Problem to solve. Set the whole listing down again exactly as written.

Material supplied.
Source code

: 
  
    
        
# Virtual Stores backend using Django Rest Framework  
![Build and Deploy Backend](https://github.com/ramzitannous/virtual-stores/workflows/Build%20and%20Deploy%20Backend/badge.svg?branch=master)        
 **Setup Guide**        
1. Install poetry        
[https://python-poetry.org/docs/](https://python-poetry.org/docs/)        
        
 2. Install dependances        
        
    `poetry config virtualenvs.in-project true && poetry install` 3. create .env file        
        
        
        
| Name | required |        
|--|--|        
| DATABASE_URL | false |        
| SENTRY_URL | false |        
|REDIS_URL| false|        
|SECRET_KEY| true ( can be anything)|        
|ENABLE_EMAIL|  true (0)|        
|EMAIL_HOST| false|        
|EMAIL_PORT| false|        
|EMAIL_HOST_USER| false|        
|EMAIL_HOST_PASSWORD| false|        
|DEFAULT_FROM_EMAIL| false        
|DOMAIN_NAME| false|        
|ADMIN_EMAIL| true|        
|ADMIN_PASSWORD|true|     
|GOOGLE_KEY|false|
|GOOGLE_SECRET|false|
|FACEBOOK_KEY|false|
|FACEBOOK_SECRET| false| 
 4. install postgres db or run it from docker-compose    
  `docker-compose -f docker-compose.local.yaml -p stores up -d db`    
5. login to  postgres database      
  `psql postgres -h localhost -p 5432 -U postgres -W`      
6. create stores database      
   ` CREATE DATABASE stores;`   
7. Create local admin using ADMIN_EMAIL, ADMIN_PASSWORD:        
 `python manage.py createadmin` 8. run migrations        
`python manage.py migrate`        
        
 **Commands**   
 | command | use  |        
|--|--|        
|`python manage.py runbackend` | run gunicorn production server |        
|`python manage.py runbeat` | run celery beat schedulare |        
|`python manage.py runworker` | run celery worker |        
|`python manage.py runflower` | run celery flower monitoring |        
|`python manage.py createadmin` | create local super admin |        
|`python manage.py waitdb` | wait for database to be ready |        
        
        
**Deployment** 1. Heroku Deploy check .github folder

Final answer.
Source code

: 
  
    
        
# Virtual Stores backend using Django Rest Framework  
![Build and Deploy Backend](https://github.com/ramzitannous/virtual-stores/workflows/Build%20and%20Deploy%20Backend/badge.svg?branch=master)        
 **Setup Guide**        
1. Install poetry        
[https://python-poetry.org/docs/](https://python-poetry.org/docs/)        
        
 2. Install dependances        
        
    `poetry config virtualenvs.in-project true && poetry install` 3. create .env file        
        
        
        
| Name | required |        
|--|--|        
| DATABASE_URL | false |        
| SENTRY_URL | false |        
|REDIS_URL| false|        
|SECRET_KEY| true ( can be anything)|        
|ENABLE_EMAIL|  true (0)|        
|EMAIL_HOST| false|        
|EMAIL_PORT| false|        
|EMAIL_HOST_USER| false|        
|EMAIL_HOST_PASSWORD| false|        
|DEFAULT_FROM_EMAIL| false        
|DOMAIN_NAME| false|        
|ADMIN_EMAIL| true|        
|ADMIN_PASSWORD|true|     
|GOOGLE_KEY|false|
|GOOGLE_SECRET|false|
|FACEBOOK_KEY|false|
|FACEBOOK_SECRET| false| 
 4. install postgres db or run it from docker-compose    
  `docker-compose -f docker-compose.local.yaml -p stores up -d db`    
5. login to  postgres database      
  `psql postgres -h localhost -p 5432 -U postgres -W`      
6. create stores database      
   ` CREATE DATABASE stores;`   
7. Create local admin using ADMIN_EMAIL, ADMIN_PASSWORD:        
 `python manage.py createadmin` 8. run migrations        
`python manage.py migrate`        
        
 **Commands**   
 | command | use  |        
|--|--|        
|`python manage.py runbackend` | run gunicorn production server |        
|`python manage.py runbeat` | run celery beat schedulare |        
|`python manage.py runworker` | run celery worker |        
|`python manage.py runflower` | run celery flower monitoring |        
|`python manage.py createadmin` | create local super admin |        
|`python manage.py waitdb` | wait for database to be ready |        
        
        
**Deployment** 1. Heroku Deploy check .github folder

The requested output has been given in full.